Liebe Kolleginnen und Kollegen,

vor ein paar Wochen sorgte ein offener Brief einer unserer Bezirksgruppen für großes Aufsehen. Wenngleich sich über Art und Weise, Formulierungen und Tonlage streiten lässt, waren die Zeilen doch letztlich nichts anderes als ein Stimmungsbild, in dem sich den Reaktionen folgend viele von Euch wiederfinden. Dieser Brief war eine umfassende Darstellung der Umstände, unter denen Berliner Polizistinnen und Polizisten ihren Dienst vollrichten.

Ein Aspekt, der bei Betrachtung mieser Besoldung, Millionen Überstunden und mangelnder Ausrüstung immer wieder vergessen wird, ist, dass Ihr auch Menschen seid, dementsprechend ein Recht auf ein erfülltes Privatleben außerhalb des Dienstes habt. Viele soziale Bindungen, viele Familien zerbrechen an der Belastung, die es mitbringt, wenn man sich für den Dienst bei der Polizei entscheidet. Häufige Dienstverschiebungen, fehlende Planungsmöglichkeiten und die tägliche Angst, dass man selbst Opfer einer der mehr als 7000 jährlichen Übergriffe auf Berliner Beamtinnen und Beamten wird, sind eine schwere Bürde, die sich nur gemeinsam aushalten lässt.

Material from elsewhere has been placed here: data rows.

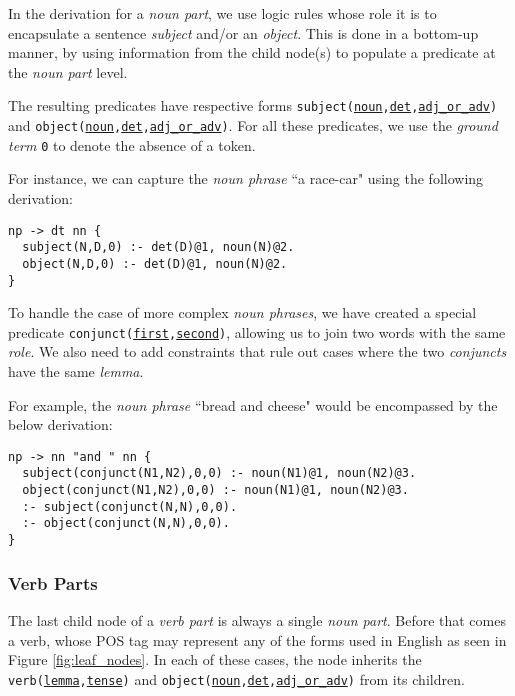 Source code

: In the derivation for a \textit{noun part}, we use logic rules whose role it is to encapsulate a sentence \textit{subject} and/or an \textit{object}. This is done in a bottom-up manner, by using information from the child node(s) to populate a predicate at the \textit{noun part} level.

The resulting predicates have respective forms \texttt{subject(\underline{noun},\underline{det},\underline{adj\_or\_adv})} and \texttt{object(\underline{noun},\underline{det},\underline{adj\_or\_adv})}. For all these predicates, we use the \textit{ground term} \texttt{0} to denote the absence of a token.

For instance, we can capture the \textit{noun phrase} ``a race-car" using the following derivation:

\begin{displayquote}
\begin{lstlisting}
np -> dt nn {
  subject(N,D,0) :- det(D)@1, noun(N)@2.
  object(N,D,0) :- det(D)@1, noun(N)@2.
}
\end{lstlisting}
\end{displayquote}

To handle the case of more complex \textit{noun phrases}, we have created a special predicate \texttt{conjunct(\underline{first},\underline{second})}, allowing us to join two words with the same \textit{role}. We also need to add constraints that rule out cases where the two \textit{conjuncts} have the same \textit{lemma}.

For example, the \textit{noun phrase} ``bread and cheese" would be encompassed by the below derivation:

\begin{displayquote}
\begin{lstlisting}
np -> nn "and " nn {
  subject(conjunct(N1,N2),0,0) :- noun(N1)@1, noun(N2)@3.
  object(conjunct(N1,N2),0,0) :- noun(N1)@1, noun(N2)@3.
  :- subject(conjunct(N,N),0,0).
  :- object(conjunct(N,N),0,0).
}
\end{lstlisting}
\end{displayquote}

\subsubsection{Verb Parts}

The last child node of a \textit{verb part} is always a single \textit{noun part}. Before that comes a verb, whose POS tag may represent any of the forms used in English as seen in Figure \ref{fig:leaf_nodes}. In each of these cases, the node inherits the \texttt{verb(\underline{lemma},\underline{tense})} and \texttt{object(\underline{noun},\underline{det},\underline{adj\_or\_adv})} from its children.

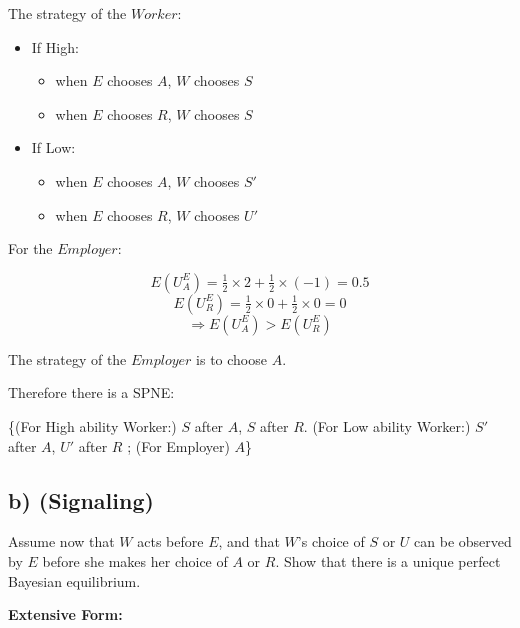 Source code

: \documentclass{article}
\begin{document}
\medskip

The strategy of the $Worker$:
\begin{itemize}
\item If High:
\begin{itemize}
\item when $E$ chooses $A$, $W$ chooses $S$
\item when $E$ chooses $R$, $W$ chooses $S$
\end{itemize}
\item If Low:
\begin{itemize}
\item when $E$ chooses $A$, $W$ chooses $S'$
\item when $E$ chooses $R$, $W$ chooses $U'$
\end{itemize}
\end{itemize}

For the $Employer$:

$$E(U^E_A) = \tfrac12 \times 2 +\tfrac12 \times (-1) = 0.5$$
$$E(U^E_R) = \tfrac12 \times 0 +\tfrac12 \times 0 = 0$$
$$\Rightarrow E(U^E_A) > E(U^E_R)$$

The strategy of the $Employer$ is to choose $A$.

\medskip

Therefore there is a SPNE:

\{(For High ability Worker:) $S$ after $A$, $S$ after $R$. (For Low ability Worker:) $S'$ after $A$, $U'$ after $R$ ; (For Employer) $A$\}

\subsection*{b) (Signaling)} Assume now that $W$ acts before $E$, and that $W$'s choice of $S$ or $U$ can be
observed by $E$ before she makes her choice of $A$ or $R$. Show that there is a unique
perfect Bayesian equilibrium.

\medskip

\textbf{Extensive Form:}

\medskip
\end{document}

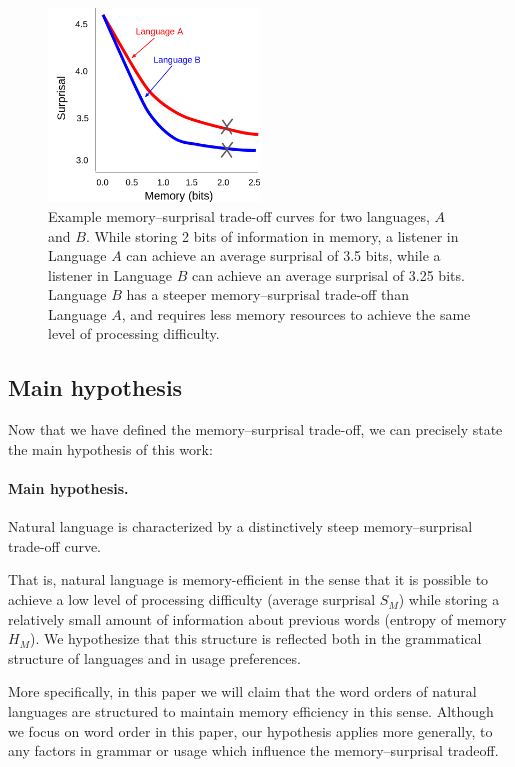 \begin{figure}
\centering
\includegraphics[width=0.5\textwidth]{figures-gdrive/tradeoff.png}
\caption{Example memory--surprisal trade-off curves for two languages, $A$ and $B$. While storing 2 bits of information in memory, a listener in Language $A$ can achieve an average surprisal of 3.5 bits, while a listener in Language $B$ can achieve an average surprisal of 3.25 bits. Language $B$ has a steeper memory--surprisal trade-off than Language $A$, and requires less memory resources to achieve the same level of processing difficulty.}
\label{fig:examples}
\end{figure}

\subsection{Main hypothesis}

Now that we have defined the memory--surprisal trade-off, we can precisely state the main hypothesis of this work:
\paragraph{Main hypothesis.}  Natural language is characterized by a distinctively steep memory--surprisal trade-off curve.

That is, natural language is memory-efficient in the sense that it is possible to achieve a low level of processing difficulty (average surprisal $S_M$) while storing a relatively small amount of information about previous words (entropy of memory $H_M$). We hypothesize that this structure is reflected both in the grammatical structure of languages and in usage preferences.

More specifically, in this paper we will claim that the word orders of natural languages are structured to maintain memory efficiency in this sense. Although we focus on word order in this paper, our hypothesis applies more generally, to any factors in grammar or usage which influence the memory--surprisal tradeoff.

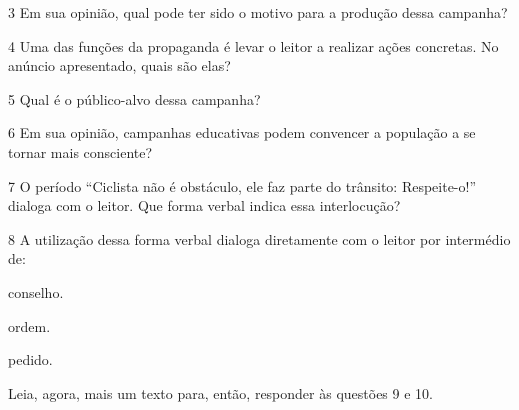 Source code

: 
\num{3} Em sua opinião, qual pode ter sido o motivo para a produção dessa campanha?


\num{4} Uma das funções da propaganda é levar o leitor a realizar ações
concretas. No anúncio apresentado, quais são elas?


\num{5} Qual é o público-alvo dessa campanha?


\num{6} Em sua opinião, campanhas educativas podem convencer a população a se
tornar mais consciente?


\num{7} O período ``Ciclista não é obstáculo, ele faz parte do trânsito:
Respeite-o!'' dialoga com o leitor. Que forma verbal indica essa
interlocução?



\num{8} A utilização dessa forma verbal dialoga diretamente com o leitor por
intermédio de:

\begin{boxlist}
 conselho.

 ordem.

 pedido.
\end{boxlist}

Leia, agora, mais um texto para, então, responder às questões 9 e 10.


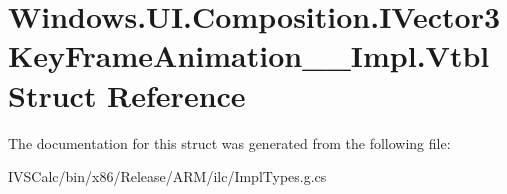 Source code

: \hypertarget{struct_windows_1_1_u_i_1_1_composition_1_1_i_vector3_key_frame_animation_____impl_1_1_vtbl}{}\section{Windows.\+U\+I.\+Composition.\+I\+Vector3\+Key\+Frame\+Animation\+\_\+\+\_\+\+Impl.\+Vtbl Struct Reference}
\label{struct_windows_1_1_u_i_1_1_composition_1_1_i_vector3_key_frame_animation_____impl_1_1_vtbl}


The documentation for this struct was generated from the following file\+:\begin{DoxyCompactItemize}
\item 
I\+V\+S\+Calc/bin/x86/\+Release/\+A\+R\+M/ilc/Impl\+Types.\+g.\+cs\end{DoxyCompactItemize}
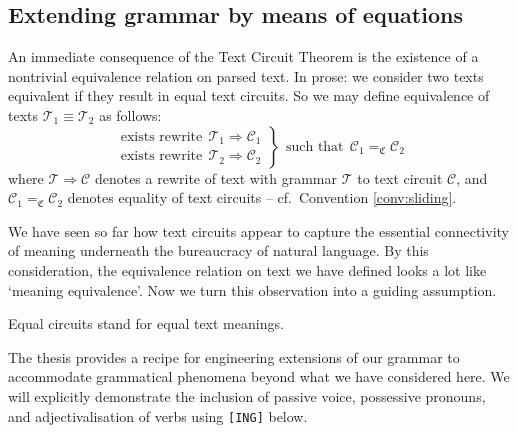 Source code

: \subsection{Extending grammar by means of equations}

An immediate consequence of the Text Circuit Theorem is the existence of a nontrivial equivalence relation on parsed text. In prose: we consider two texts equivalent if they result in equal text circuits.  So we may define  equivalence of texts $\mathcal{T}_1 \equiv \mathcal{T}_2$ as follows:
\[
\left.\begin{array}{c}
\mbox{exists rewrite}\ \  \mathcal{T}_1 \Rightarrow \mathcal{C}_1\\ 
\mbox{exists rewrite}\ \  \mathcal{T}_2 \Rightarrow \mathcal{C}_2 
\end{array}\right\} \ \ \mbox{such that}\ \  \mathcal{C}_1 =_{\mathfrak{C}} \mathcal{C}_2  
\] 
where $\mathcal{T} \Rightarrow \mathcal{C}$ denotes a rewrite of text with grammar $\mathcal{T}$ to text circuit $\mathcal{C}$, and $\mathcal{C}_1 =_{\mathfrak{C}} \mathcal{C}_2$ denotes equality of text circuits -- cf.~Convention \ref{conv:sliding}.

We have seen so far how text circuits appear to capture the essential connectivity of meaning underneath the bureaucracy of natural language. By this consideration, the equivalence relation on text we have defined looks a lot like `meaning equivalence'. Now we turn this observation into a guiding assumption.

\begin{thesis}
Equal circuits stand for equal text meanings. 
\end{thesis}
 
The thesis provides a recipe for engineering extensions of our grammar  
to accommodate grammatical phenomena beyond what we have considered here. We will explicitly demonstrate the inclusion of passive voice, possessive pronouns, and adjectivalisation of verbs using \texttt{[ING]} below. 

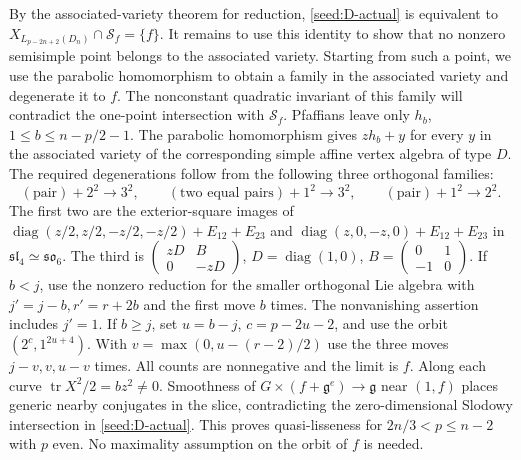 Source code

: \documentclass[11pt,a4paper]{amsart}
\numberwithin{equation}{section}
\theoremstyle{definition}
\theoremstyle{remark}
\newcommand{\g}{\mathfrak g}
\newcommand{\sog}{\mathfrak{so}}
\newcommand{\slg}{\mathfrak{sl}}
\newcommand{\tr}{\operatorname{tr}}
\begin{document}
By the associated-variety theorem for reduction,
\eqref{seed:D-actual} is equivalent to
$X_{L_{p-2n+2}(D_n)}\cap\mathcal S_f=\{f\}$.
It remains to use this identity to show that no nonzero semisimple
point belongs to the associated variety. Starting from such a point,
we use the parabolic homomorphism to obtain a family in the associated
variety and degenerate it to $f$. The nonconstant quadratic invariant
of this family will contradict the one-point intersection with
$\mathcal S_f$.
Pfaffians leave only $h_b$, $1\le b\le n-p/2-1$. The parabolic homomorphism gives
$zh_b+y$ for every $y$ in the associated variety of the corresponding
simple affine vertex algebra of type $D$. The required degenerations
follow from the following three orthogonal families:
$$
 (\text{pair})+2^2\to3^2,\qquad
 (\text{two equal pairs})+1^2\to3^2,\qquad
 (\text{pair})+1^2\to2^2.
$$
The first two are the exterior-square images of
$\operatorname{diag}(z/2,z/2,-z/2,-z/2)+E_{12}+E_{23}$ and
$\operatorname{diag}(z,0,-z,0)+E_{12}+E_{23}$ in $\slg_4\simeq\sog_6$.
The third is $\left(\begin{smallmatrix}zD&B\\0&-zD\end{smallmatrix}\right)$,
$D=\operatorname{diag}(1,0)$, $B=\left(\begin{smallmatrix}0&1\\-1&0\end{smallmatrix}\right)$.
If $b<j$, use the nonzero reduction for the smaller orthogonal Lie algebra with $j'=j-b,r'=r+2b$ and the first
move $b$ times. The nonvanishing assertion includes $j'=1$. If $b\ge j$, set $u=b-j$,
$c=p-2u-2$, and use the orbit $(2^c,1^{2u+4})$.
With $v=\max(0,u-(r-2)/2)$ use the three moves $j-v,v,u-v$ times.
All counts are nonnegative and the limit is $f$. Along each curve
$\tr X^2/2=bz^2\ne0$. Smoothness of $G\times(f+\g^e)\to\g$
near $(1,f)$ places generic nearby conjugates in the slice, contradicting
the zero-dimensional Slodowy intersection in \eqref{seed:D-actual}.
This proves quasi-lisseness for $2n/3<p\le n-2$ with $p$ even.
No maximality assumption on the orbit of $f$ is needed.
\end{document}
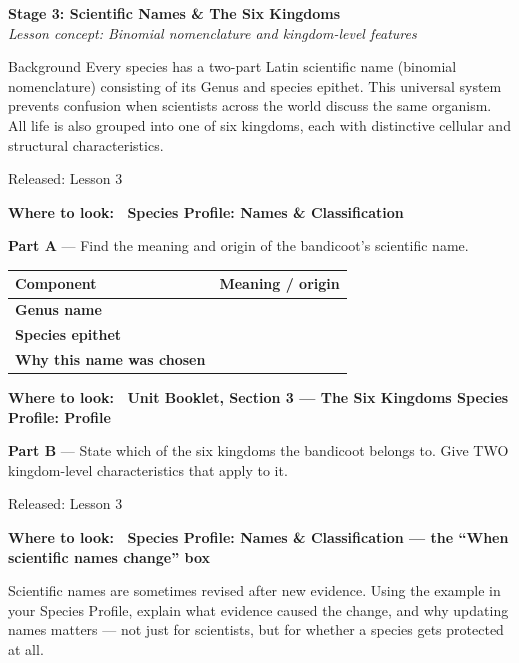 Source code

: \documentclass[11pt,a4paper]{article}
\newcommand{\wheretolook}[1]{%
  \par\vspace{2pt}\noindent
  \colorbox{GoldLight}{\parbox{\dimexpr\linewidth-2\fboxsep\relax}{%
    \small\color{GoldDark}\headingfont\bfseries Where to look:\ %
    \normalfont\color{DarkGrey}#1}}\par\vspace{4pt}}
\newcommand{\answerbox}[1]{%
  \begin{tcolorbox}[
    enhanced, breakable, arc=2mm,
    colback=Paper, colframe=Line,
    left=2mm, right=2mm, top=1mm, bottom=1mm,
    boxrule=1pt, height=#1
  ]
  \end{tcolorbox}%
}
\newcommand{\stagediv}[3]{%
  \needspace{6\baselineskip}
  \begin{tcolorbox}[
    enhanced, breakable=false, arc=3.5mm,
    colback=ForestDark, colframe=ForestDark, boxrule=0pt,
    sidebyside, sidebyside align=center,
    lefthand width=2.2cm,
    left=2mm, right=4mm, top=4mm, bottom=4mm
  ]
    \begin{center}
      {\headingfont\bfseries\color{Forest!35!ForestDark}\fontsize{42}{42}\selectfont #1}
    \end{center}
    \tcblower
    {\headingfont\bfseries\color{white}\large Stage #1: #2}\\[3pt]
    {\itshape\color{white!75!ForestDark}\small Lesson concept: #3}
  \end{tcolorbox}%
  \vspace{6pt}%
}
\newcommand{\yr}[2]{\noindent{\headingfont\bfseries\small\color{Forest}%
  \rule[0.2ex]{1.2em}{2pt}\hspace{4pt}#1}\hfill{\small\color{DarkGrey}#2}\\[2pt]}
\newcommand{\yrviii}[2]{\noindent{\headingfont\bfseries\small\color{Violet}%
  \rule[0.2ex]{1.2em}{2pt}\hspace{4pt}#1}\hfill{\small\color{DarkGrey}#2}\\[2pt]}
\begin{document}
\newpage

\stagediv{3}{Scientific Names \& The Six Kingdoms}{Binomial nomenclature and kingdom-level features}

\begin{contextbox}{Background}
Every species has a two-part Latin scientific name (binomial nomenclature) consisting of its Genus and species epithet. This universal system prevents confusion when scientists across the world discuss the same organism. All life is also grouped into one of six kingdoms, each with distinctive cellular and structural characteristics.
\end{contextbox}

\bigskip

\begin{yr7box}
\yr{At The Level}{Released: Lesson 3}

\wheretolook{\textbf{Species Profile: Names \& Classification}}
\textbf{Part A} --- Find the meaning and origin of the bandicoot's scientific name.

\medskip
\noindent\begin{tabularx}{\linewidth}{|>{\bfseries}p{4cm}|X|}
  \hline
  \rowcolor{TableHead}
  \headingfont\bfseries\color{white} Component &
  \headingfont\bfseries\color{white} Meaning / origin \\
  \hline
  Genus name & \\[30pt]
  \hline
  \rowcolor{RowAlt}
  Species epithet & \\[30pt]
  \hline
  Why this name was chosen & \\[30pt]
  \hline
\end{tabularx}

\bigskip
\wheretolook{Unit Booklet, Section 3 --- The Six Kingdoms \textbullet{} \textbf{Species Profile: Profile}}
\textbf{Part B} --- State which of the six kingdoms the bandicoot belongs to. Give TWO kingdom-level characteristics that apply to it.
\answerbox{7cm}
\end{yr7box}

\bigskip

\begin{yr8box}
\yrviii{Above The Level}{Released: Lesson 3}
\wheretolook{\textbf{Species Profile: Names \& Classification} --- the ``When scientific names change'' box}
Scientific names are sometimes revised after new evidence. Using the example in your Species Profile, explain what evidence caused the change, and why updating names matters --- not just for scientists, but for whether a species gets protected at all.
\answerbox{14cm}
\end{yr8box}
\end{document}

Um das zu verdeutlichen, hat die Frau eines Kollegen in der letzten Woche Polizeipräsident Kandt angeschrieben. Sie wartet noch auf eine Antwort, die sie aus unserer Sicht verdient hat. Ihre Zeilen stehen sinnbildlich für viele Ehefrauen und Ehemänner, Partnerinnen und Partner aber auch alle Kinder, deren Familienleben durch die zunehmenden Belastungen ihrer Mütter und Väter, Frauen und Männer, Freundinnen und Freunden, täglich neu auf eine harte Probe gestellt wird. Lest selbst...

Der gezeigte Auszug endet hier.